Arrest of ‘last godfather’ deals new blow to ailing Sicilian mafia

By Angelo Amante

ROME (Reuters) – The arrest of Sicilian mafia boss Matteo Messina Denaro deals a powerful blow to the mythology of the Cosa Nostra, toppling a symbol of the group’s resistance to police efforts to break up organised crime.

Messina Denaro, 60, was Italy’s most wanted mafia boss and had been on the run for three decades. He had been sentenced in absentia to a life term for his role in the 1992 murders of anti-mafia prosecutors Giovanni Falcone and Paolo Borsellino.

His arrest comes almost 30 years to the day after police caught Salvatore “Toto” Riina, Cosa Nostra’s biggest figure of the 20th century, and marks the last step in efforts to dismantle the group’s historical clan leadership.

Experts describe Cosa Nostra, its fame amplified by movies such as “The Godfather”, as an ailing crime group facing several difficulties, including competition in the highly lucrative drugs market.

Although Cosa Nostra retains control of its Sicilian territory and a capacity to infiltrate the broader economy, it has been supplanted by groups such as the Calabrian ‘Ndrangheta in the drugs trade.

“Messina Denaro was the last godfather, he represented all the secrets of Cosa Nostra.
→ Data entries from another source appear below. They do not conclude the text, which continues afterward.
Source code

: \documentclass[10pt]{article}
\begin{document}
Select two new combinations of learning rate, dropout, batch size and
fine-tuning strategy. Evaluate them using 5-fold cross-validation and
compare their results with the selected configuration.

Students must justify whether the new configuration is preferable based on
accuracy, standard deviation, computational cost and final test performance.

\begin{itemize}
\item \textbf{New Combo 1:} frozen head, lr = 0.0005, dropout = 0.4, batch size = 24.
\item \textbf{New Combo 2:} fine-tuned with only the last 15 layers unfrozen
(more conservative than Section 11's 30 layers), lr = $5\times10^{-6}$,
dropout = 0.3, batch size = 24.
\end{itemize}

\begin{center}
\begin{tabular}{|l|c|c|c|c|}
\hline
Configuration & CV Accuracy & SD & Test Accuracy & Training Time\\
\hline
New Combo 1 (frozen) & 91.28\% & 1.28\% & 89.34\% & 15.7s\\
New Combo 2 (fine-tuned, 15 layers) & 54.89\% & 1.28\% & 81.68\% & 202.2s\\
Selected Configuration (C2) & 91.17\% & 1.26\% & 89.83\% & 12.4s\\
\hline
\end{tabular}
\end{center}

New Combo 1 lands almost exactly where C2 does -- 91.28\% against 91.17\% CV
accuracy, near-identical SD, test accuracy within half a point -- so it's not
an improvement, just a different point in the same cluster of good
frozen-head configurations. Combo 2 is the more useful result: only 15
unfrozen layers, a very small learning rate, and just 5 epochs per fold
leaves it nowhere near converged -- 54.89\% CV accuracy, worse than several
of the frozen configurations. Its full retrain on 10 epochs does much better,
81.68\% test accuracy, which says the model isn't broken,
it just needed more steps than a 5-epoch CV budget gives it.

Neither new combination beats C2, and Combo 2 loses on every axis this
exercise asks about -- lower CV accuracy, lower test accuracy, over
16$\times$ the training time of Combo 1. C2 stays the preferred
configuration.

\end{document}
It is the end of a myth and the organisation will have to cope with this,” said Anna Sergi, an expert in organised crime at England’s Essex University.

Sergi said it was not clear who would step in to replace Messina Denaro in what is now a more factionalised mafia.

“If Cosa Nostra wants to rebuild the leadership it had in the past it needs directives, but there are no big chiefs anymore,” Sergi told Reuters, adding that she expects the group to try to rebuild connections with clans in the United States.

SHEDDING LIGHT ON MASSACRES

Messina Denaro was among the masterminds of Cosa Nostra’s bombing strategy of the early 1990s which triggered national outrage and forced politicians to act, introducing waves of anti-mafia laws and making hundreds of arrests.

“That ‘declaration of war’ against the state certainly meant a weakening of the organisation that fostered other groups, such as the ‘Ndrangheta,” said Federico Cafiero De Raho, a former national anti-mafia prosecutor and a lawmaker with the opposition 5-Star Movement.

Any revelation from Messina Denaro on the group’s activities – including 1993 bomb attacks in Florence, Rome and Milan which killed 10 people – could be a further major development.

“According to all knowledge, he had a role in the bombings and further developments are possible,” said Gian Carlo Caselli, who served as chief prosecutor in Palermo at the time of Riina’s arrest.

Riina and Bernardo Provenzano, the two main leaders of the Corleonesi clan, refused to talk to investigators following their arrest but other important members of the organisation did break the code of silence.

Federico Varese, professor of Criminology at Oxford University, said the fact that Messina Denaro – a native of a town in western Sicily – had been arrested in the island’s capital of Palermo says much about how Cosa Nostra still works.

“Mafias are really not global, fluid,” he told Reuters. “On the contrary, they are very rooted in their territory and fugitives who want to maintain some sort of control and role in the organisation hang around the place where they operate.”